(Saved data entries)
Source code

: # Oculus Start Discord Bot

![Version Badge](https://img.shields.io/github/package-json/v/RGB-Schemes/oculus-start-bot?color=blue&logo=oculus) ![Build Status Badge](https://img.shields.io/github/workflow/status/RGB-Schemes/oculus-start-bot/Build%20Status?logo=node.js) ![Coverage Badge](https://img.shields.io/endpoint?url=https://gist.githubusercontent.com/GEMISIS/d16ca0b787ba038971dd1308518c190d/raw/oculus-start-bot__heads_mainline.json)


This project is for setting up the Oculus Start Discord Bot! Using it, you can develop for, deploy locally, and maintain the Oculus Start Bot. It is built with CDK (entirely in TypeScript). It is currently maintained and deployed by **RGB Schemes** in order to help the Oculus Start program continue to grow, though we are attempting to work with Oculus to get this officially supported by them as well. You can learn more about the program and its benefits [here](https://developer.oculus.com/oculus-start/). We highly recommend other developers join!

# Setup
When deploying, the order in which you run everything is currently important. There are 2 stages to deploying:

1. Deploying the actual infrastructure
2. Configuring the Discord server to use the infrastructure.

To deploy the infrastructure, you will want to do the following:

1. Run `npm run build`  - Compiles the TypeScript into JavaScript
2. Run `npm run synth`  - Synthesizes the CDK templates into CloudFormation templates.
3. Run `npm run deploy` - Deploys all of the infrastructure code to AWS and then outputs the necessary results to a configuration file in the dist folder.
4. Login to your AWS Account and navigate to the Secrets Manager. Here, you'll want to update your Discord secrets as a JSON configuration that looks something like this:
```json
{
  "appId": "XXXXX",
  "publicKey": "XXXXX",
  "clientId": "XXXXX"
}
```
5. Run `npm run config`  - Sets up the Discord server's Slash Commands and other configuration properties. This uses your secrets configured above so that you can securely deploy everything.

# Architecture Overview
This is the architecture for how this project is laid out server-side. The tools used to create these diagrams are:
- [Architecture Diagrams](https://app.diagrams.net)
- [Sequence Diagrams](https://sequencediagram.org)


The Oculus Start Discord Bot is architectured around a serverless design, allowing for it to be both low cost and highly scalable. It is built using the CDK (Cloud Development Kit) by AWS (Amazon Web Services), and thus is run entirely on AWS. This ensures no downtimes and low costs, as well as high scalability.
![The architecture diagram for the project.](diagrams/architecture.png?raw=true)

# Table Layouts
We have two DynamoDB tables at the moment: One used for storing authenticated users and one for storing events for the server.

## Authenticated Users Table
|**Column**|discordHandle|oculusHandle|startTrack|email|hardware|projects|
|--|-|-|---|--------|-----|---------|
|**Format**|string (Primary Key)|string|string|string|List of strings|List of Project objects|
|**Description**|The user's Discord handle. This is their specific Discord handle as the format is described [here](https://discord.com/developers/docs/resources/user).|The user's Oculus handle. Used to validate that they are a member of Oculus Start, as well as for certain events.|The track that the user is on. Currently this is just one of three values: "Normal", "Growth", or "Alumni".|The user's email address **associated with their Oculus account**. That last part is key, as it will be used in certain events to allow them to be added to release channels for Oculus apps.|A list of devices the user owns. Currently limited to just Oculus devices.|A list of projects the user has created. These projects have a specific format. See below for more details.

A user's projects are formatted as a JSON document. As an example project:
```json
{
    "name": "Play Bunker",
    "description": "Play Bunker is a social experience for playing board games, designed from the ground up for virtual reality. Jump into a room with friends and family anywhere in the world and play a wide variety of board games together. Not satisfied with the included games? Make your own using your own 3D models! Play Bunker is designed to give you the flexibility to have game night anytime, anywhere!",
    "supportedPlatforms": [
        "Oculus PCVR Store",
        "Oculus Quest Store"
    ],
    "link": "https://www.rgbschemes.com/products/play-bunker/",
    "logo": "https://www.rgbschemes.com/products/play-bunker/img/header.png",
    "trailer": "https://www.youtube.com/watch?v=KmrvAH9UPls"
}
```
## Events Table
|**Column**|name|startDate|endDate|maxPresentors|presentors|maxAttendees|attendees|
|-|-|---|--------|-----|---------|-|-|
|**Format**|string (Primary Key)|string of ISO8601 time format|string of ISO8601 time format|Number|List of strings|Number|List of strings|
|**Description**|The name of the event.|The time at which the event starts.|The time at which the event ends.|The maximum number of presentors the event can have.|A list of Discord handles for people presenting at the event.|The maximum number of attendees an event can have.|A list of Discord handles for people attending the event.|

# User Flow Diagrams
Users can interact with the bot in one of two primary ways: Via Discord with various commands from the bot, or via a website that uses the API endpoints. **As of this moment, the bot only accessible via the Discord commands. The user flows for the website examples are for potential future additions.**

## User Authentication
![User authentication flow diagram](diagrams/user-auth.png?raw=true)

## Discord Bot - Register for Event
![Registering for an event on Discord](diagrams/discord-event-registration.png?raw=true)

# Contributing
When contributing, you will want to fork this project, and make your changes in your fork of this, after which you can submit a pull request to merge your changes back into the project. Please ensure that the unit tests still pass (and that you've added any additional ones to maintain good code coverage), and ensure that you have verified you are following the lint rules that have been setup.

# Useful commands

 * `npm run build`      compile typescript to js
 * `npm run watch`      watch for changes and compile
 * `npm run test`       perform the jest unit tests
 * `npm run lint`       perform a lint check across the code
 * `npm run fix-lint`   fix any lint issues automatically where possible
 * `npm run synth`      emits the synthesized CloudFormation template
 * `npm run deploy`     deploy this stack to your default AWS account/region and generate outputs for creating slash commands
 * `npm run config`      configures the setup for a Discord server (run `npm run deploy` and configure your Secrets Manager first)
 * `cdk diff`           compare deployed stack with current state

**WHAT THE TASK ASKS**.
Scan the data above and report each line in which "watch" is present.

**COMPLETED TASK**.
    "trailer": "https://www.youtube.com/watch?v=KmrvAH9UPls"
 * `npm run watch`      watch for changes and compile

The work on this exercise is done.